Большинство граждан прятались за занавесками до самого последнего дня — так бывает всегда, иначе в революциях не было бы нужды,— и ждали исхода.
Позднее на них посыпались дары демократии, свободы, верховенства права, которых они нимало не заслужили, но и это в исторической перспективе совершенно нормально.
«Новый форум», основанный 9–10 сентября 1989 года, вкупе с другими молодыми движениями правозащитников впервые стал местом общественного диалога. В первые же недели, к началу октября, таким шансом воспользовались тысячи человек, которые делали это с большим риском для себя лично. В ГДР начались перемены изнутри.
Неправильно считать, будто люди вышли на улицы сами по себе. Лейпцигские «понедельничные демонстрации» распространились из церковных кругов на общество усилиями тех оппозиционеров, которые сумели организоваться, когда это было запрещено. Если бы после очередного еженедельного молебна (о мире и прекращении гонки вооружений между Востоком и Западом; такие молебны устраивались по понедельникам в церкви Святого Николая с 1982 года.— Д) в начале сентября 1989 года они не предложили выйти на улицы, знаменитым понедельничным демонстрациям было бы не из чего вырасти.
Никто не говорит, что революция явилась заслугой только движения правозащитников. Но предпосылкой для нее является накопление критической массы единомышленников. На это и было направлено создание «Нового форума»: настало время выйти из церковных стен и предложить всему обществу некую концепцию, сформулированную достаточно широко, чтобы быть привлекательной в том числе для критически настроенных членов СЕПГ. За считаные дни и недели к «Новому форуму» присоединились десятки тысяч человек.
На демонстрациях полиция массово применяла силу, число задержаний росло.
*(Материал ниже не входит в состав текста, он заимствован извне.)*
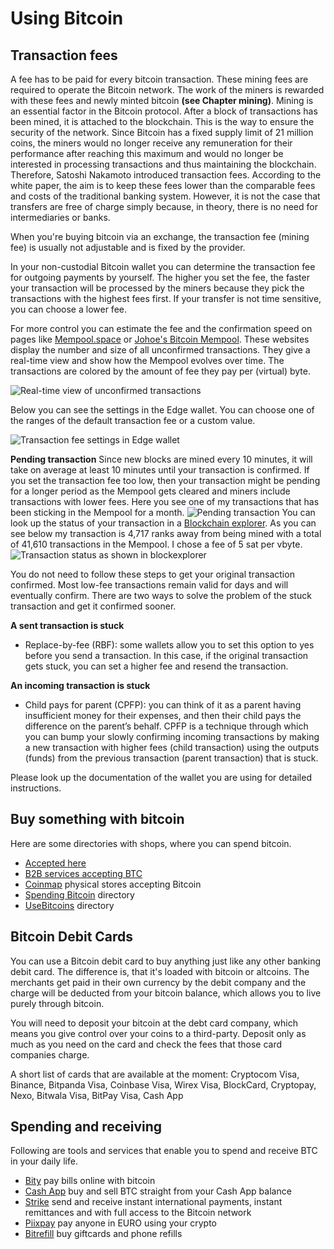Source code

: # Using Bitcoin

## Transaction fees
A fee has to be paid for every bitcoin transaction. These mining fees are required to operate the Bitcoin network. The work of the miners is rewarded with these fees and newly minted bitcoin **(see Chapter mining)**. Mining is an essential factor in the Bitcoin protocol. After a block of transactions has been mined, it is attached to the blockchain. This is the way to ensure the security of the network. Since Bitcoin has a fixed supply limit of 21 million coins, the miners would no longer receive any remuneration for their performance after reaching this maximum and would no longer be interested in processing transactions and thus maintaining the blockchain. Therefore, Satoshi Nakamoto introduced transaction fees. According to the white paper, the aim is to keep these fees lower than the comparable fees and costs of the traditional banking system. However, it is not the case that transfers are free of charge simply because, in theory, there is no need for intermediaries or banks.

When you're buying bitcoin via an exchange, the transaction fee (mining fee) is usually not adjustable and is fixed by the provider.

In your non-custodial Bitcoin wallet you can determine the transaction fee for outgoing payments by yourself. The higher you set the fee, the faster your transaction will be processed by the miners because they pick the transactions with the highest fees first. If your transfer is not time sensitive, you can choose a lower fee.

For more control you can estimate the fee and the confirmation speed on pages like [Mempool.space](https://mempool.space/) or [Johoe's Bitcoin Mempool](https://jochen-hoenicke.de/queue/). These websites display the number and size of all unconfirmed transactions. They give a real-time view and show how the Mempool evolves over time. The transactions are colored by the amount of fee they pay per (virtual) byte.

![Real-time view of unconfirmed transactions](resources/_Mempool-space-white-back.png)

Below you can see the settings in the Edge wallet. You can choose one of the ranges of the default transaction fee or a custom value. 

![Transaction fee settings in Edge wallet](resources/_transaction-fee-setting.png)

**Pending transaction**
Since new blocks are mined every 10 minutes, it will take on average at least 10 minutes until your transaction is confirmed. If you set the transaction fee too low, then your transaction might be pending for a longer period as the Mempool gets cleared and miners include transactions with lower fees. Here you see one of my transactions that has been sticking in the Mempool for a month. 
![Pending transaction](resources/_Pending-transaction-edge.png)
You can look up the status of your transaction in a [Blockchain explorer](https://blockchair.com). As you can see below my transaction is 4,717 ranks away from being mined with a total of 41,610 transactions in the Mempool. I chose a fee of 5 sat per vbyte.
![Transaction status as shown in blockexplorer](resources/_Pending-transaction-explorer.png)

You do not need to follow these steps to get your original transaction confirmed. Most low-fee transactions remain valid for days and will eventually confirm. There are two ways to solve the problem of the stuck transaction and get it confirmed sooner. 

**A sent transaction is stuck**
* Replace-by-fee (RBF): some wallets allow you to set this option to yes before you send a transaction. In this case, if the original transaction gets stuck, you can set a higher fee and resend the transaction.

**An incoming transaction is stuck**
* Child pays for parent (CPFP): you can think of it as a parent having insufficient money for their expenses, and then their child pays the difference on the parent’s behalf. CPFP is a technique through which you can bump your slowly confirming incoming transactions by making a new transaction with higher fees (child transaction) using the outputs (funds) from the previous transaction (parent transaction) that is stuck.

Please look up the documentation of the wallet you are using for detailed instructions.

## Buy something with bitcoin
Here are some directories with shops, where you can spend bitcoin.
* [Accepted here](https://www.acceptedhere.io)
* [B2B services accepting BTC](https://cryptwerk.com/companies/b2b/btc/)
* [Coinmap](https://coinmap.org/view/) physical stores accepting Bitcoin
* [Spending Bitcoin](https://spending-bitcoin.com/) directory
* [UseBitcoins](https://usebitcoins.info/) directory

## Bitcoin Debit Cards
You can use a Bitcoin debit card to buy anything just like any other banking debit card. The difference is, that it's loaded with bitcoin or altcoins. The merchants get paid in their own currency by the debit company and the charge will be deducted from your bitcoin balance, which allows you to live purely through bitcoin. 

You will need to deposit your bitcoin at the debt card company, which means you give control over your coins to a third-party. Deposit only as much as you need on the card and check the fees that those card companies charge.

A short list of cards that are available at the moment:
Cryptocom Visa, Binance, Bitpanda Visa, Coinbase Visa, Wirex Visa, BlockCard, Cryptopay, Nexo, Bitwala Visa, BitPay Visa, Cash App

## Spending and receiving
Following are tools and services that enable you to spend and receive BTC in your daily life.
* [Bity](https://bity.com/products/crypto-online-bill-pay/) pay bills online with bitcoin
* [Cash App](https://cash.app/bitcoin) buy and sell BTC straight from your Cash App balance
* [Strike](https://global.strike.me/) send and receive instant international payments, instant remittances and with full access to the Bitcoin network
* [Piixpay](https://www.piixpay.com/?lang=en) pay anyone in EURO using your crypto
* [Bitrefill](https://www.bitrefill.com/?hl=en) buy giftcards and phone refills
Протестующие скандировали в лицо властям «Нет насилию!» и призывали сограждан перестать прятаться за занавесками: «Граждане, не сверлите взглядом, спускайтесь и шагайте рядом!» Впрочем, большинство так и не последовали призыву, что можно понять с учетом количества полицейских.
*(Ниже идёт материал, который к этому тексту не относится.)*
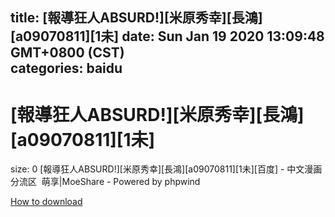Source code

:
title: [報導狂人ABSURD!][米原秀幸][長鴻][a09070811][1未]
date: Sun Jan 19 2020 13:09:48 GMT+0800 (CST)    
categories: baidu
---

# [報導狂人ABSURD!][米原秀幸][長鴻][a09070811][1未]
size: 0
 [報導狂人ABSURD!][米原秀幸][長鴻][a09070811][1未][百度] - 中文漫画分流区  萌享|MoeShare - Powered by phpwind
 

[How to download](https://bpcam.bemobtrk.com/go/2ceec3aa-1ca2-46d6-b9ff-aaa5c184517c?jno=217)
Информация об этих событиях быстро стала достоянием мировой общественности. Как? Благодаря восточноберлинским оппозиционерам Араму Радомски и Зигберту Шефке, которые избавились от хвоста (а к ним были приставлены офицеры «Штази»), поехали в Лейпциг и с величайшим риском для себя запечатлели массовую демонстрацию. Один западный корреспондент из числа их знакомых вывез отснятый материал в Западный Берлин, после чего сенсационные кадры облетели весь мир. Если бы не эти двое и если бы не инициатива лейпцигских оппозиционеров по проведению «понедельничных демонстраций», история революции была бы другой. Только благодаря этим кадрам массовая демонстрация стала точкой невозврата, событием, которое невозможно было отрицать и, главное, которое служило мотивацией для многих других людей.
Возможно, революция в ГДР случилась бы и в отсутствие оппозиции — как знать? Зато доподлинно известно, кто больше всего сделал для ее успеха. Кроме того, мы знаем, что нигде, даже в Румынии и Болгарии, коммунисты не уходили со сцены просто так. Решающую роль в этом — особенно в таких странах, как Польша, Венгрия, ЧССР или прибалтийские государства,— играла организованная оппозиция.
Есть и два других примера, подтверждающих, что все не так просто: экономика Кубы пребывает почти в таком же плачевном положении, в каком была экономика ГДР, но диктатура Компартии там сохраняется. Еще более вопиющий случай — КНДР, где у государства такой запас прочности, что краха системы в обозримом будущем не предвидится. Но если государство пошатнется, то, как показывает история, и в Северной Корее по аналогии с ГДР для революции потребуется заразительная смелость немногих, которая подвигнет к восстанию массы.